======== DATA SHOWN
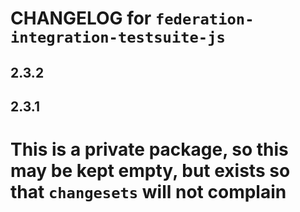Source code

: # CHANGELOG for `federation-integration-testsuite-js`

## 2.3.2

## 2.3.1

# This is a private package, so this may be kept empty, but exists so that `changesets` will not complain
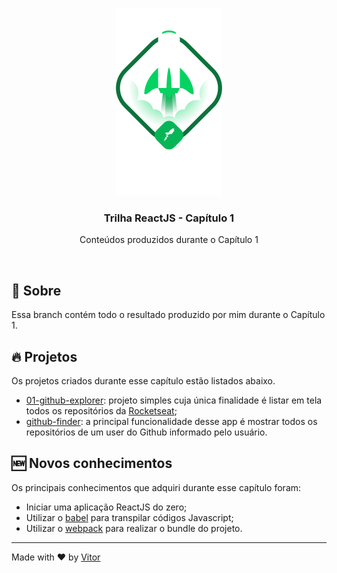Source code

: <p align="center">
  <img src='.github/ignite.png' />
</p>

<h3 align="center">
  Trilha ReactJS - Capítulo 1
</h2>
<p align="center">
	Conteúdos produzidos durante o Capítulo 1
</p>

<br/>

## :green_book: Sobre

Essa branch contém todo o resultado produzido por mim durante o Capítulo 1.

## :fire: Projetos

Os projetos criados durante esse capítulo estão listados abaixo.

- [01-github-explorer](https://github.com/vitorpedeo/ignite-react/tree/chapter1/01-github-explorer): projeto simples 
cuja única finalidade é listar em tela todos os repositórios da [Rocketseat](https://rocketseat.com.br/);
- [github-finder](https://github.com/vitorpedeo/ignite-react/tree/chapter1/github-finder): a principal funcionalidade desse app
é mostrar todos os repositórios de um user do Github informado pelo usuário.

## :new: Novos conhecimentos

Os principais conhecimentos que adquiri durante esse capítulo foram:

- Iniciar uma aplicação ReactJS do zero;
- Utilizar o [babel](https://babeljs.io/) para transpilar códigos Javascript;
- Utilizar o [webpack](https://webpack.js.org/) para realizar o bundle do projeto. 

---

Made with :heart: by [Vitor](https://www.linkedin.com/in/vitor-pereira-309a7319b/)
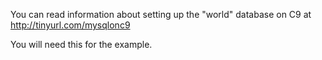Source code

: You can read information about setting
up the "world" database on C9 at
http://tinyurl.com/mysqlonc9

You will need this for the example.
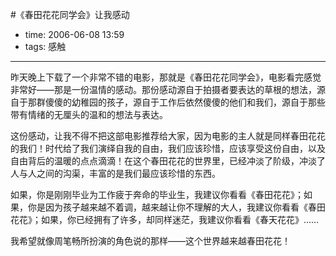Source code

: #《春田花花同学会》让我感动

- time: 2006-06-08 13:59
- tags: 感触

---

昨天晚上下载了一个非常不错的电影，那就是《春田花花同学会》，电影看完感觉非常好——那是一份温情的感动。那份感动源自于拍摄者要表达的草根的想法，源自于那群傻傻的幼稚园的孩子，源自于工作后依然傻傻的他们和我们，源自于那些带有情绪的无厘头的温和的想法与表达。

这份感动，让我不得不把这部电影推荐给大家，因为电影的主人就是同样春田花花的我们！时代给了我们演绎自我的自由，我们应该珍惜，应该享受这份自由，以及自由背后的温暖的点点滴滴！在这个春田花花的世界里，已经冲淡了阶级，冲淡了人与人之间的沟渠，丰富的是我们最应该珍惜的东西。

如果，你是刚刚毕业为工作疲于奔命的毕业生，我建议你看看《春田花花》；如果，你是因为孩子越来越不着调，越来越让你不理解的大人，我建议你看看《春田花花》；如果，你已经拥有了许多，却同样迷茫，我建议你看看《春天花花》……

我希望就像周笔畅所扮演的角色说的那样——这个世界越来越春田花花！
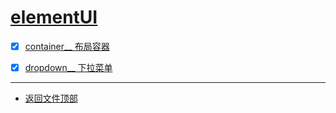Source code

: 
# [elementUI](../README.md)

- [x] [container__ 布局容器](container.html)
- [x] [dropdown__ 下拉菜单](dropdown.html)


-----------------

- [返回文件顶部](../README.md)


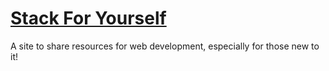 # [Stack For Yourself](http://estherleytush.com/stack-for-yourselfg)
A site to share resources for web development, especially for those new to it!

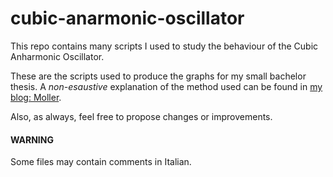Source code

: # cubic-anarmonic-oscillator

This repo contains many scripts I used to study the behaviour of the Cubic Anharmonic Oscillator.

These are the scripts used to produce the graphs for my small bachelor thesis. A *non-esaustive* explanation of the method used can be found in [my blog: Moller](https://superporchetta.github.io/2020/06/25/asymmetric-anarmonic-hoscillator.html "Moller Blog").

Also, as always, feel free to propose changes or improvements.

#### WARNING

Some files may contain comments in Italian.
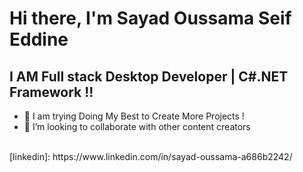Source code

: # Hi there, I'm Sayad Oussama Seif Eddine 


## I AM Full stack Desktop Developer | C#.NET Framework  !!

- 🔭 I am trying Doing My Best to Create More Projects !
- 👯 I’m looking to collaborate with other content creators

<br />
[linkedin]: https://www.linkedin.com/in/sayad-oussama-a686b2242/
<br />
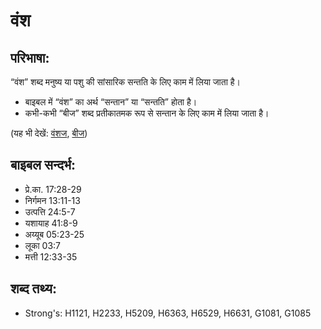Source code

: # वंश #

## परिभाषा: ##

“वंश” शब्द मनुष्य या पशु की सांसारिक सन्तति के लिए काम में लिया जाता है।

* बाइबल में “वंश” का अर्थ “सन्तान” या “सन्तति” होता है।
* कभी-कभी “बीज” शब्द प्रतीकातमक रूप से सन्तान के लिए काम में लिया जाता है।

(यह भी देखें: [वंशज](../descendant.md), [बीज](../seed.md))

## बाइबल सन्दर्भ: ##

* प्रे.का. 17:28-29
* निर्गमन 13:11-13
* उत्पत्ति 24:5-7
* यशायाह 41:8-9
* अय्यूब 05:23-25
* लूका 03:7
* मत्ती 12:33-35

## शब्द तथ्य: ##

* Strong's: H1121, H2233, H5209, H6363, H6529, H6631, G1081, G1085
================
* [GOAL OF THE EXERCISE]
Write out all the entries precisely as given, omitting each image.

* [WRITTEN REPLY]
Source code

: # CHANGELOG for `federation-integration-testsuite-js`

## 2.3.2

## 2.3.1

# This is a private package, so this may be kept empty, but exists so that `changesets` will not complain
Source code

: <p align="center">
  <img src='.github/ignite.png' />
</p>

<h3 align="center">
  Trilha ReactJS - Capítulo 1
</h2>
<p align="center">
	Conteúdos produzidos durante o Capítulo 1
</p>

<br/>

## :green_book: Sobre

Essa branch contém todo o resultado produzido por mim durante o Capítulo 1.

## :fire: Projetos

Os projetos criados durante esse capítulo estão listados abaixo.

- [01-github-explorer](https://github.com/vitorpedeo/ignite-react/tree/chapter1/01-github-explorer): projeto simples 
cuja única finalidade é listar em tela todos os repositórios da [Rocketseat](https://rocketseat.com.br/);
- [github-finder](https://github.com/vitorpedeo/ignite-react/tree/chapter1/github-finder): a principal funcionalidade desse app
é mostrar todos os repositórios de um user do Github informado pelo usuário.

## :new: Novos conhecimentos

Os principais conhecimentos que adquiri durante esse capítulo foram:

- Iniciar uma aplicação ReactJS do zero;
- Utilizar o [babel](https://babeljs.io/) para transpilar códigos Javascript;
- Utilizar o [webpack](https://webpack.js.org/) para realizar o bundle do projeto. 

---

Made with :heart: by [Vitor](https://www.linkedin.com/in/vitor-pereira-309a7319b/)
Source code

: You can read information about setting
up the "world" database on C9 at
http://tinyurl.com/mysqlonc9

You will need this for the example.
Source code

: #《春田花花同学会》让我感动

- time: 2006-06-08 13:59
- tags: 感触

---

昨天晚上下载了一个非常不错的电影，那就是《春田花花同学会》，电影看完感觉非常好——那是一份温情的感动。那份感动源自于拍摄者要表达的草根的想法，源自于那群傻傻的幼稚园的孩子，源自于工作后依然傻傻的他们和我们，源自于那些带有情绪的无厘头的温和的想法与表达。

这份感动，让我不得不把这部电影推荐给大家，因为电影的主人就是同样春田花花的我们！时代给了我们演绎自我的自由，我们应该珍惜，应该享受这份自由，以及自由背后的温暖的点点滴滴！在这个春田花花的世界里，已经冲淡了阶级，冲淡了人与人之间的沟渠，丰富的是我们最应该珍惜的东西。

如果，你是刚刚毕业为工作疲于奔命的毕业生，我建议你看看《春田花花》；如果，你是因为孩子越来越不着调，越来越让你不理解的大人，我建议你看看《春田花花》；如果，你已经拥有了许多，却同样迷茫，我建议你看看《春天花花》……

我希望就像周笔畅所扮演的角色说的那样——这个世界越来越春田花花！
Source code

: 
# [elementUI](../README.md)

- [x] [container__ 布局容器](container.html)
- [x] [dropdown__ 下拉菜单](dropdown.html)


-----------------

- [返回文件顶部](../README.md)


 # [Stack For Yourself](http://estherleytush.com/stack-for-yourselfg)
A site to share resources for web development, especially for those new to it!

Source code

: # cubic-anarmonic-oscillator

This repo contains many scripts I used to study the behaviour of the Cubic Anharmonic Oscillator.

These are the scripts used to produce the graphs for my small bachelor thesis. A *non-esaustive* explanation of the method used can be found in [my blog: Moller](https://superporchetta.github.io/2020/06/25/asymmetric-anarmonic-hoscillator.html "Moller Blog").

Also, as always, feel free to propose changes or improvements.

#### WARNING

Some files may contain comments in Italian.
Source code

: # Hi there, I'm Sayad Oussama Seif Eddine 


## I AM Full stack Desktop Developer | C#.NET Framework  !!

- 🔭 I am trying Doing My Best to Create More Projects !
- 👯 I’m looking to collaborate with other content creators

<br />
[linkedin]: https://www.linkedin.com/in/sayad-oussama-a686b2242/
<br />
Source code

: # वंश #

## परिभाषा: ##

“वंश” शब्द मनुष्य या पशु की सांसारिक सन्तति के लिए काम में लिया जाता है।

* बाइबल में “वंश” का अर्थ “सन्तान” या “सन्तति” होता है।
* कभी-कभी “बीज” शब्द प्रतीकातमक रूप से सन्तान के लिए काम में लिया जाता है।

(यह भी देखें: [वंशज](../descendant.md), [बीज](../seed.md))

## बाइबल सन्दर्भ: ##

* प्रे.का. 17:28-29
* निर्गमन 13:11-13
* उत्पत्ति 24:5-7
* यशायाह 41:8-9
* अय्यूब 05:23-25
* लूका 03:7
* मत्ती 12:33-35

## शब्द तथ्य: ##

* Strong's: H1121, H2233, H5209, H6363, H6529, H6631, G1081, G1085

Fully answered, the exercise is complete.